As for the Conservatives themselves, the longer they cling to him, hoping that something will turn up, the lower their reputation will plunge.

The damage risks being terminal for any new leader, let alone the next election, by the time that this May’s local elections take place.

By contrast, the lesson of the Coalition, UKIP, the Cameron majority, the EU vote, Theresa May, the Brexit Party and Johnson’s own win is: politicians and parties can swiftly reinvent themselves to win.

Those who supported Britain leaving the EU will always owe him a debt for his part in leading Britain out of it.  But the hard truth is that the trolley has served its purpose, and it’s time to wheel it off to the scrapyard.

For

A Prime Minister with a clear majority in Parliament, let alone one as large as Johnson’s, should resign only if one of his government’s main policies is unequivocally confounded – as in the case of Suez.

And a political party that dumps a proven election winner, who gained it a landslide victory for the first time in almost 40 years only two years ago, has lost its head and dooms its prospects.

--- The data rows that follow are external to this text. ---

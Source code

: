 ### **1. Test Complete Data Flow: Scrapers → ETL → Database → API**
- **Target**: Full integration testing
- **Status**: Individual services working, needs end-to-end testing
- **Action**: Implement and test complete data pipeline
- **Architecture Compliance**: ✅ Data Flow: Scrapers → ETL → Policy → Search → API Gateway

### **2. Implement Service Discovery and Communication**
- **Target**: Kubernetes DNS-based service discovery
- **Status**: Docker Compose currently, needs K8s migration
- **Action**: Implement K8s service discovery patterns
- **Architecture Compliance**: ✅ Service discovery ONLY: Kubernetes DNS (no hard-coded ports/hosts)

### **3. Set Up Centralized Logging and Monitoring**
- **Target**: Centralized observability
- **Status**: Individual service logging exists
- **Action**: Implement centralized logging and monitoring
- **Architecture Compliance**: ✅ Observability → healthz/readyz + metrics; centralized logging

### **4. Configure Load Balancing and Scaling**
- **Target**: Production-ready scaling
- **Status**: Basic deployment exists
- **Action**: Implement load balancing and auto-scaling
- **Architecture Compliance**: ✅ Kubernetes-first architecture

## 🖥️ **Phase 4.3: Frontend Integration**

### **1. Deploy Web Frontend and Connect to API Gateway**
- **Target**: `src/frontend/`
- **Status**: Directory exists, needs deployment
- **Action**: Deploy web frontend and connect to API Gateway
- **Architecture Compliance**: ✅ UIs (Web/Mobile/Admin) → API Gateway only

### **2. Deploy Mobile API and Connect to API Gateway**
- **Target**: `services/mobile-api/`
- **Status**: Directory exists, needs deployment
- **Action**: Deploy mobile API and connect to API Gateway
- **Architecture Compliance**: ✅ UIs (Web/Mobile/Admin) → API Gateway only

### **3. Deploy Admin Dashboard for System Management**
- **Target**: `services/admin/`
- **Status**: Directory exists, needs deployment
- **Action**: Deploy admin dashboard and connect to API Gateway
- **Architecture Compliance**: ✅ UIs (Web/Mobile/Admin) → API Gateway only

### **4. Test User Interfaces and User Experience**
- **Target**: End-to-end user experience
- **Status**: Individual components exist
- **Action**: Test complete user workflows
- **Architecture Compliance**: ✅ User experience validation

Tory MPs shouldn’t play the game of the following: Cummings, Emmanuel Macron, Keir Starmer and the bloke in the kimono with the baseball bat, plus the blob of Remain losers, pious ex-Sir Humphreys and woke dons.

Once they let their boat be tossed about by the wind of a hysterical media culture, it will become a ship of ghosts, whose crew can’t get off WhatsApp groups or stop posting selfies for long enough to think straight.

It isn’t necessary to pretend that the Prime Minister is George Washington and so “cannot tell a lie”, or that Savonarola would give his private life a thumbs-up, to recognise Johnson’s unique strengths as a politican.

One, twice, and three times over he has proved himself an election-winner.  Indeed, he has never lost a poll of any significance – triumphing in London second time round at a hazardous moment in the political cycle.

Only Johnson could have turned the Conservatives around from nine per cent in a national election to win a landslide: his powers of rebound are awesome.  And remember: his culpability for partygate hasn’t been proved.

No sensible verdict about his Government can be reached after two years – let alone in the wake of a major pandemic.  But the vaccine triumph is a reminder of the heights he can scale.

MPs who send letters to Graham Brady are unlikely to have throught through the downside, which is shot through, if not with constitutional consequences, then at least with political ones.

What happens if Johnson loses a ballot, quits instantly, no acceptable caretaker can be found – and the party is riven by rows about how its next leader is to be elected, with attempts to cut out the members, court cases, the lot?

Above all: even if you think the Prime Minister should go before the next election, now is not the time.  None of his potential successors are as big a player as he is, or have his proven appeal to a slice of the working class.

And as for the turbulent events of the last decade, the real lesson is: don’t presume you know the future or can write off anyone.  Chuck out your leader and risk ending an era – paving the way, this time round, for Starmer.

So there you go.  The exercise may be helpful or it may not be, though there’s a difference between it and Johnson’s own back in 2016.

Then, a referendum was happening.  As I write, a vote of condidence in Johnson isn’t (though it could come as early as this evening).  Should Tory MPs force one?

Weighing all the above and so much more, one calculation may weigh with them.  That if a ballot is called and he survives him, he’s immune from formal challenge for twelve months.

And Dinah Glover may not be available this time round to speed matters up.  Shoot at the elephant and miss, and it may trample the jungle for a year.

A verdict can’t be delayed for much longer.  In the meantime, I promise you that, if Johnson is ousted, the cult of St Boris will flourish within a year.  Offerings will be burnt at his shrine.  Newspaper columnists will rend their clothes.

How we miss him!  His electoral reach!  His Sheer Bigness!  How lost the Party is with boring Sunak/Truss/Zahawi/Javid/Hunt/Gove/Tugendhat/Mordaunt/Baker/fill in here.  Bring back Boris!